Attore carismatico, comico, antiretorico, eclettico visionario e ironico, Scaccia ottiene la prima importante scrittura con la compagnia stabile di Venezia guidata da Anton Giulio Bragaglia (1948-49), che lo impegna in testi di San Secondo, O’Neill, Wilder. È soprattutto con la Compagnia dei Quattro – fondata assieme a Glauco Mauri, Franco Enriquez e Valeria Moriconi – che si rivela il talento dell’attore romano, segnatamente ne Il rinoceronte di Ionesco, La mandragola di Machiavelli, il Mercante di Venezia di Shakespeare considerato dalla Zaccaria «uno dei vertici interpretativi». La studiosa si sofferma sulle polemiche di Scaccia con i teatri stabili degli anni Sessanta, dove, a suo dire, «l’elemento meno considerato è appunto l’attore», tanto che nel 1966 fonda una compagnia propria cui collabora anche Gianna Giachetti.

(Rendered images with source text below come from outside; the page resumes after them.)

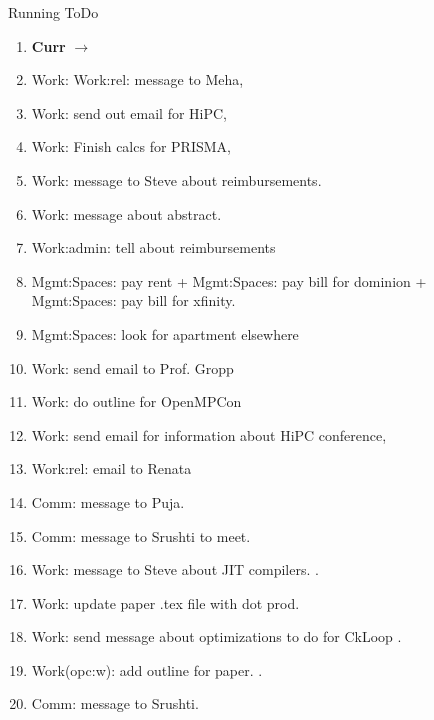 \begin{columns}
\begin{column}{0.6\linewidth}
      \begin{block}{Running ToDo} %
        \begin{enumerate} 
        \item \tiny \textbf{Curr} $\rightarrow$ 
        \item \tiny Work:  Work:rel: message to Meha, 
        \item \tiny Work: send out email for HiPC, 
        \item \tiny Work: Finish calcs for PRISMA, 
        \item \tiny Work: message to Steve about reimbursements. 

        \item \tiny Work: message about abstract.  
        \item \tiny Work:admin: tell about reimbursements 
        \item \tiny Mgmt:Spaces: pay rent + Mgmt:Spaces: pay bill for dominion + Mgmt:Spaces: pay
          bill for xfinity. 

        \item \tiny  Mgmt:Spaces: look for apartment elsewhere
          
        \item \tiny Work: send email to Prof. Gropp
        \item \tiny Work: do outline for OpenMPCon
        \item \tiny Work: send email for information about HiPC conference, 
        \item \tiny Work:rel: email to Renata
        \item \tiny Comm: message to Puja. 

        \item \tiny Comm: message to Srushti to meet.    
        \item \tiny Work: message to Steve about JIT compilers.  \dl{} \pr{}. 


        \item \tiny Work: update paper .tex file with dot prod. 

        \item \tiny Work: send message about optimizations to do for CkLoop  .
          
        \item \tiny Work(opc:w): add outline for paper. .

        \item \tiny Comm: message to Srushti. 


\end{enumerate}
\end{block}
\end{column}
\end{columns}
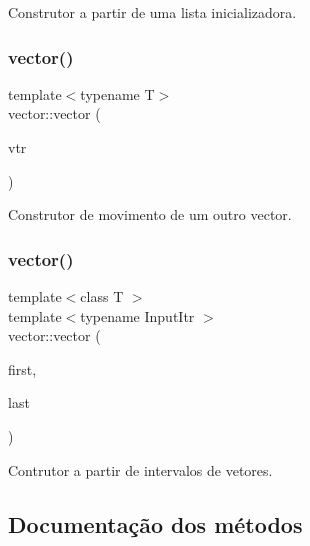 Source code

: Construtor a partir de uma lista inicializadora. 

\mbox{\label{classsc_1_1vector_a63a0f6f3a31120e3e3f269553d0fa82d}} 
\subsubsection{\texorpdfstring{vector()}{vector()}\hspace{0.1cm}{\footnotesize\ttfamily [4/5]}}
{\footnotesize\ttfamily template$<$typename T$>$ \\
vector\+::vector (\begin{DoxyParamCaption}\item[{\hyperlink{classsc_1_1vector}{vector}$<$ T $>$ \&\&}]{vtr }\end{DoxyParamCaption})}



Construtor de movimento de um outro vector. 

\mbox{\label{classsc_1_1vector_af271ce749db30ebfaf317330e5b1de8c}} 
\subsubsection{\texorpdfstring{vector()}{vector()}\hspace{0.1cm}{\footnotesize\ttfamily [5/5]}}
{\footnotesize\ttfamily template$<$class T $>$ \\
template$<$typename Input\+Itr $>$ \\
vector\+::vector (\begin{DoxyParamCaption}\item[{Input\+Itr}]{first,  }\item[{Input\+Itr}]{last }\end{DoxyParamCaption})}



Contrutor a partir de intervalos de vetores. 



\subsection{Documentação dos métodos}
\mbox{\label{classsc_1_1vector_a6295cd66e564a954bc384fc016dc80a0}} 
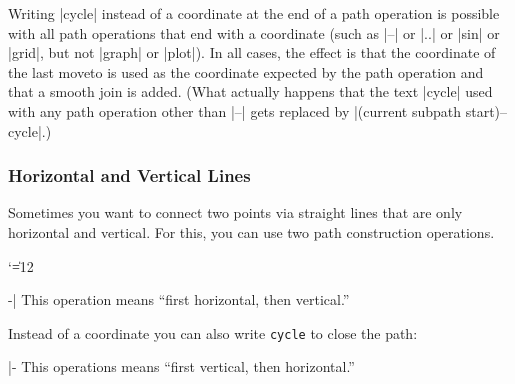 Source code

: Writing |cycle| instead of a coordinate at the end of a path operation
is possible with all path operations that end with a coordinate (such
as |--| or |..| or |sin| or |grid|, but not |graph| or |plot|).
In all cases, the effect is that the coordinate of the last moveto is
used as the coordinate expected by the path operation and that a
smooth join is added. (What actually happens that the text |cycle|
used with any path operation other than |--| gets replaced by
|(current subpath start)--cycle|.)


\subsubsection{Horizontal and Vertical Lines}

Sometimes you want to connect two points via straight lines that are
only horizontal and vertical. For this, you can use two path
construction operations.

{\catcode`\|=12
\begin{pathoperation}[noindex]{-|}{}
  \pgfmanualpdflabel[\catcode`\|=12 ]{-|}{}%
  This operation means ``first horizontal, then vertical.''

\begin{codeexample}[]
\end{codeexample}
  Instead of a coordinate you can also write \verb!cycle! to close the
  path:
\begin{codeexample}[]
\end{codeexample}
\end{pathoperation}
\begin{pathoperation}[noindex]{|-}{}
  \pgfmanualpdflabel[\catcode`\|=12 ]{|-}{}%
  This operations means  ``first vertical, then horizontal.''
\end{pathoperation}
}


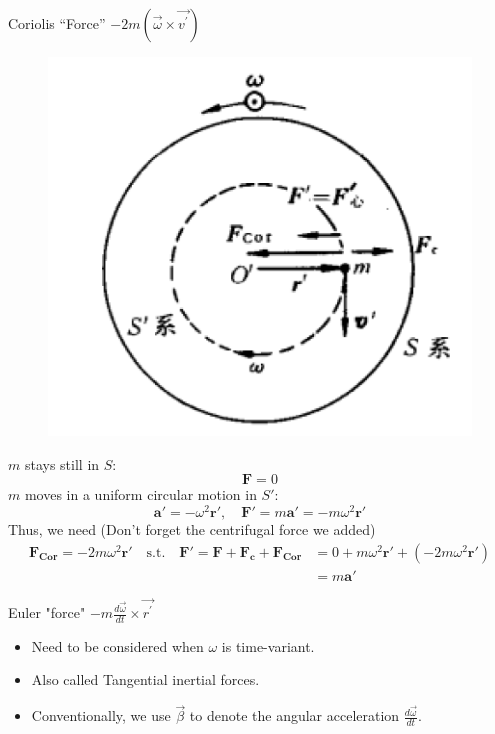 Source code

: \documentclass{beamer}
\begin{document}
\begin{frame}{Coriolis ``Force'' $-2 m(\vec{\omega} \times \vec{v^{\prime}})$}
  \begin{figure}[htbp]
  \centering
  \includegraphics[width=0.23 \linewidth, angle =0]{coriolis.png}
  \label{fig:3}
  \end{figure}\pause
  $m$ stays still in $S$:
  $$\mathbf{F} = 0$$\pause
  $m$ moves in a uniform circular motion in $S'$:
  $$\mathbf{a'}=-\omega^2\mathbf{r'},\quad \mathbf{F'}=m\mathbf{a'}=-m\omega^2\mathbf{r'}$$\pause
  Thus, we need (Don't forget the centrifugal force we added)
  \begin{align*}
  \mathbf{F_{Cor}}=-2m\omega^2\mathbf{r'}\quad\text{s.t.}\quad \mathbf{F'}=\mathbf{F}+\mathbf{F_c}+\mathbf{F_{Cor}} & =0+m\omega^2\mathbf{r'}+(-2m\omega^2\mathbf{r'})\\ &=m\mathbf{a'} 
  \end{align*}
\end{frame}

\begin{frame}{Euler "force" $-m \frac{d \vec{\omega}}{d t} \times \vec{r^{\prime}}$}
  \begin{itemize}
    \item Need to be considered when $\omega$ is time-variant.\pause
    \item Also called Tangential inertial forces.\pause
    \item Conventionally, we use $\vec{\beta}$ to denote the angular acceleration $\frac{d \vec{\omega}}{d t}$.
  \end{itemize}
\end{frame}
\end{document}
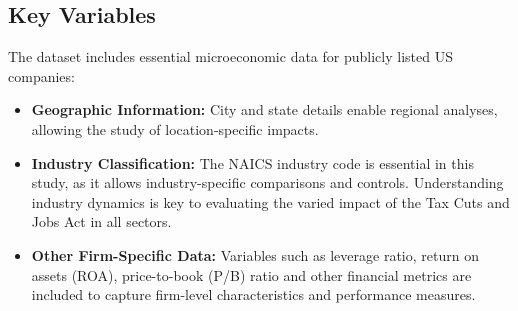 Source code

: \documentclass[11pt]{article}
\begin{document}
\subsection{Key Variables}
The dataset includes essential microeconomic data for publicly listed US companies:

\begin{itemize}
    \item \textbf{Geographic Information:} City and state details enable regional analyses, allowing the study of location-specific impacts.
    \item \textbf{Industry Classification:} The NAICS industry code is essential in this study, as it allows industry-specific comparisons and controls. Understanding industry dynamics is key to evaluating the varied impact of the Tax Cuts and Jobs Act in all sectors.
    \item \textbf{Other Firm-Specific Data:} Variables such as leverage ratio, return on assets (ROA), price-to-book (P/B) ratio and other financial metrics are included to capture firm-level characteristics and performance measures.
\end{itemize}
\end{document}
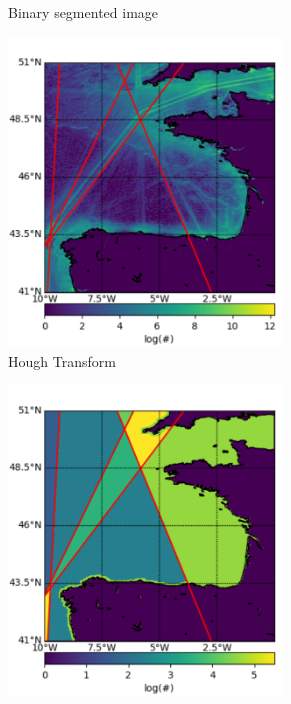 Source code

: \documentclass{article}
\begin{document}
\begin{figure}[ht]
\begin{subfigure}[b]{0.5\linewidth}
    \caption{Binary segmented image} 
    \label{fig7:b} 
    \vspace{4ex}
  \end{subfigure} 
  \begin{subfigure}[b]{0.5\linewidth}
    \centering
    \includegraphics[width=0.8\textwidth]{CELTIClines-crop.pdf} 
    \caption{Hough Transform} 
    \label{fig7:c} 
  \end{subfigure}%
  \begin{subfigure}[b]{0.5\linewidth}
    \centering
    \includegraphics[width=0.8\textwidth]{CELTICsegmented-crop.pdf} 

\end{subfigure}
\end{figure}
\end{document}
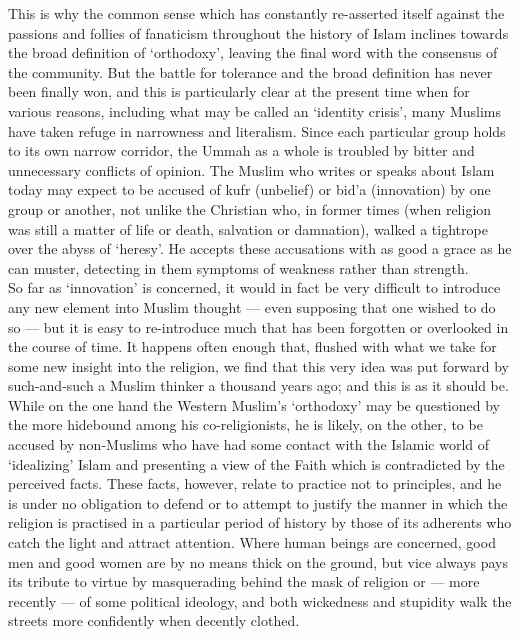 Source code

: \documentclass[10pt, twoside,openright]{book}
\begin{document}
This is why the common sense which has constantly re\hyp{}asserted itself against the passions and follies of fanaticism throughout the history of Islam inclines towards the broad definition of `orthodoxy', leaving the final word with the consensus of the community. But the battle for tolerance and the broad definition has never been finally won, and this is particularly clear at the present time when for various reasons, including what may be called an `identity crisis', many Muslims have taken refuge in narrowness and literalism. Since each particular group holds to its own narrow corridor, the Ummah as a whole is troubled by bitter and unnecessary conflicts of opinion. The Muslim who writes or speaks about Islam today may expect to be accused of kufr (unbelief) or bid'a (innovation) by one group or another, not unlike the Christian who, in former times (when religion was still a matter of life or death, salvation or damnation), walked a tightrope over the abyss of `heresy'. He accepts these accusations with as good a grace as he can muster, detecting in them symptoms of weakness rather than strength. \\

So far as `innovation' is concerned, it would in fact be very difficult to introduce any new element into Muslim thought --- even supposing that one wished to do so --- but it is easy to re\hyp{}introduce much that has been forgotten or overlooked in the course of time. It happens often enough that, flushed with what we take for some new insight into the religion, we find that this very idea was put forward by such\hyp{}and\hyp{}such a Muslim thinker a thousand years ago; and this is as it should be. \\

While on the one hand the Western Muslim's `orthodoxy' may be questioned by the more hidebound among his co\hyp{}religionists, he is likely, on the other, to be accused by non\hyp{}Muslims who have had some contact with the Islamic world of `idealizing' Islam and presenting a view of the Faith which is contradicted by the perceived facts. These facts, however, relate to practice not to principles, and he is under no obligation to defend or to attempt to justify the manner in which the religion is practised in a particular period of history by those of its adherents who catch the light and attract attention. Where human beings are concerned, good men and good women are by no means thick on the ground, but vice always pays its tribute to virtue by masquerading behind the mask of religion or --- more recently --- of some political ideology, and both wickedness and stupidity walk the streets more confidently when decently clothed. \\
\end{document}
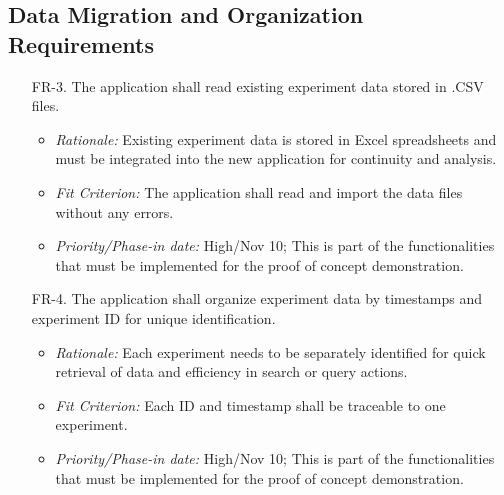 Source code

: \documentclass[12pt]{article}
\begin{document}
\subsection{Data Migration and Organization Requirements}
  \begin{enumerate}
    \item[FR-3.] The application shall read existing experiment data stored in .CSV files.
    \begin{itemize}
      \item \textit{Rationale:} Existing experiment data is stored in Excel spreadsheets and must be integrated into the new application for continuity and analysis.
      \item \textit{Fit Criterion:} The application shall read and import the data files without any errors.
      \item \textit{Priority/Phase-in date:} High/Nov 10; This is part of the functionalities that must be implemented for the proof of concept demonstration.
    \end{itemize}
    \item[FR-4.] The application shall organize experiment data by timestamps and experiment ID for unique identification.
    \begin{itemize}
      \item \textit{Rationale:} Each experiment needs to be separately identified for quick retrieval of data and efficiency in search or query actions.
      \item \textit{Fit Criterion:} Each ID and timestamp shall be traceable to one experiment.
      \item \textit{Priority/Phase-in date:} High/Nov 10; This is part of the functionalities that must be implemented for the proof of concept demonstration.
    \end{itemize}
  \end{enumerate}
\end{document}
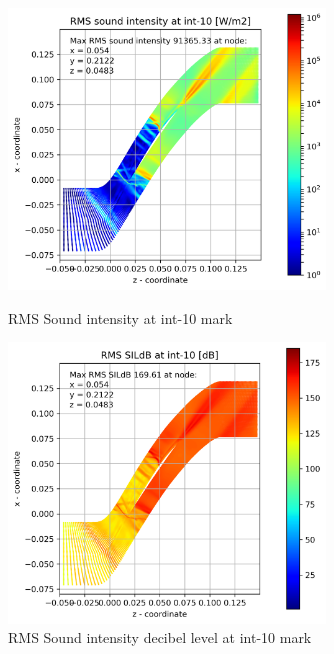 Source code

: \begin{figure}[ht]
  \centering
  \includegraphics[width=0.75\textwidth]{Figures/int-10-rms-sil.png}
  \caption{RMS Sound intensity at int-10 mark} \label{int-10-rms-sil}
  
  \vspace*{\floatsep}%

  \includegraphics[width=0.75\textwidth]{Figures/int-10-rms-sildb.png}
  \caption{RMS Sound intensity decibel level at int-10 mark} \label{int-10-rms-sildb}
\end{figure}


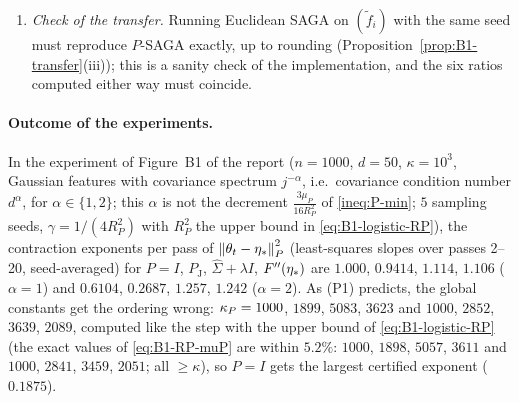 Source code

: \begin{enumerate}[label=(P\arabic*)]
parameter share of $V^P$: $r_{\mathrm{min}}$ always lies within $\frac1{3n}$ of $1$, tends to $1$ iff $V^P$ is
dominated by the parameter term, and the min step costs
$-n\log r_{\mathrm{min}}\approx(1-s)\big(\frac13-\frac{3n}{16\kappaP}\big)$ in the exponent per pass. If the memory
errors $z_i^{(t-1)}-\fip(\etastar)\approx H_i\delta'$ were built from a single past error $\delta'$ aligned with
$\delta$, one would get $r_{\mathrm{var}}\approx1-\muEff^P/\LEff^P$ (close to $1$ when the effective condition
number is large, hence smaller under preconditioning) and a negative correlation of $a_{t,i}$ and $b_{t,i}$,
i.e.\ $r_{\mathrm{sq}}\le\frac12$, since
$r_{\mathrm{sq}}=\frac12+\sum_ia_{t,i}^\top P^{-1}b_{t,i}\big/\sum_i\big(\norm{a_{t,i}}_{P^{-1}}^2+\norm{b_{t,i}}_{P^{-1}}^2\big)$.
Exactly, $r_{\mathrm{init}}=r_{\mathrm{coco}}(1)\,\muEff^P(\theta_0)/R_P^2$ by \eqref{eq:B1-rinit-identity}, which is
expected to increase under preconditioning.
\item \emph{Check of the transfer.} Running Euclidean SAGA on $(\tilde f_i)$ with the same seed must
reproduce $P$-SAGA exactly, up to rounding (Proposition~\ref{prop:B1-transfer}(iii)); this is a sanity
check of the implementation, and the six ratios computed either way must coincide.
\end{enumerate}

\paragraph{Outcome of the experiments.}
In the experiment of Figure~B1 of the report ($n=1000$, $d=50$, $\kappa=10^3$, Gaussian features with
covariance spectrum $j^{-\alpha}$, i.e.\ covariance condition number $d^\alpha$, for $\alpha\in\{1,2\}$; this
$\alpha$ is not the decrement $\frac{3\mu_P}{16R_P^2}$ of \eqref{ineq:P-min}; $5$ sampling seeds,
$\gamma=1/(4R_P^2)$ with $R_P^2$ the upper bound in \eqref{eq:B1-logistic-RP}), the contraction exponents per
pass of $\left\|\theta_t-\eta_\ast\right\|_P^2$ (least-squares slopes over passes 2--20, seed-averaged) for $P=I$,
$P_{\mathrm J}$, $\hat\Sigma+\lambda I$, $F''(\eta_\ast)$ are $1.000$, $0.9414$, $1.114$, $1.106$ ($\alpha=1$) and
$0.6104$, $0.2687$, $1.257$, $1.242$ ($\alpha=2$). As (P1) predicts, the global constants get the ordering
wrong: $\kappa_P=1000$, $1899$, $5083$, $3623$ and $1000$, $2852$, $3639$, $2089$, computed like the step with the
upper bound of \eqref{eq:B1-logistic-RP} (the exact values of \eqref{eq:B1-RP-muP} are within $5.2\%$: $1000$,
$1898$, $5057$, $3611$ and $1000$, $2841$, $3459$, $2051$; all $\ge\kappa$), so $P=I$ gets the largest certified
exponent ($0.1875$).

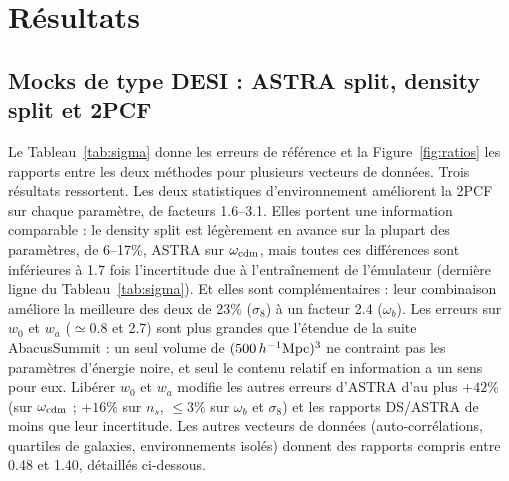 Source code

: \section{Résultats}
\label{sec:results}

\subsection{Mocks de type DESI : ASTRA split, density split et 2PCF}

Le Tableau~\ref{tab:sigma} donne les erreurs de référence et la Figure~\ref{fig:ratios} les rapports entre les deux méthodes pour plusieurs vecteurs de données. Trois résultats ressortent. Les deux statistiques d'environnement améliorent la 2PCF sur chaque paramètre, de facteurs 1.6--3.1. Elles portent une information comparable : le density split est légèrement en avance sur la plupart des paramètres, de 6--17\%, ASTRA sur $\omega_{\rm cdm}$, mais toutes ces différences sont inférieures à 1.7 fois l'incertitude due à l'entraînement de l'émulateur (dernière ligne du Tableau~\ref{tab:sigma}). Et elles sont complémentaires : leur combinaison améliore la meilleure des deux de 23\% ($\sigma_8$) à un facteur 2.4 ($\omega_b$). Les erreurs sur $w_0$ et $w_a$ ($\simeq0.8$ et 2.7) sont plus grandes que l'étendue de la suite AbacusSummit : un seul volume de $(500\Mpch)^3$ ne contraint pas les paramètres d'énergie noire, et seul le contenu relatif en information a un sens pour eux. Libérer $w_0$ et $w_a$ modifie les autres erreurs d'ASTRA d'au plus $+42\%$ (sur $\omega_{\rm cdm}$ ; $+16\%$ sur $n_s$, $\le3\%$ sur $\omega_b$ et $\sigma_8$) et les rapports DS/ASTRA de moins que leur incertitude. Les autres vecteurs de données (auto-corrélations, quartiles de galaxies, environnements isolés) donnent des rapports compris entre 0.48 et 1.40, détaillés ci-dessous.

«L’attore autentico è mattatore per natura»: in questa dichiarazione di Scaccia si annida la sua essenza poetica così strettamente congiunta al Grande Attore italiano come gli amati Novelli e Zacconi. Da questo legame con la tradizione, in una fase di rinnovamento del teatro italiano, deriva un senso di solitudine, quasi di isolamento, che poi si riversa nei suoi personaggi teatrali, tra i quali spiccano Bummidge de L’ultima analisi e Chicchignola, i due spettacoli targati Teatro Stabile di Bolzano e  analizzati con cura dalla Zaccaria che bene evidenza lo spessore comico, contaminato di tragico umorismo, che caratterizza anche altre celebri performances, da Aspettando Godot di Beckett a L’avaro di Molière.

Per Scaccia il teatro racconta l’uomo e la vita e, perciò, diventa visione del mondo, pungente e sarcastica. E, a proposito del maestro Petrolini, scrive in un appunto del 1992: «Se non ci fosse stato Petrolini a insegnarci il coraggio di essere stupidi, noi – con un briciolo di sentimento – come potremmo riuscire a sopravvivere in quest’arido deserto di furbizia e d’ignoranza?».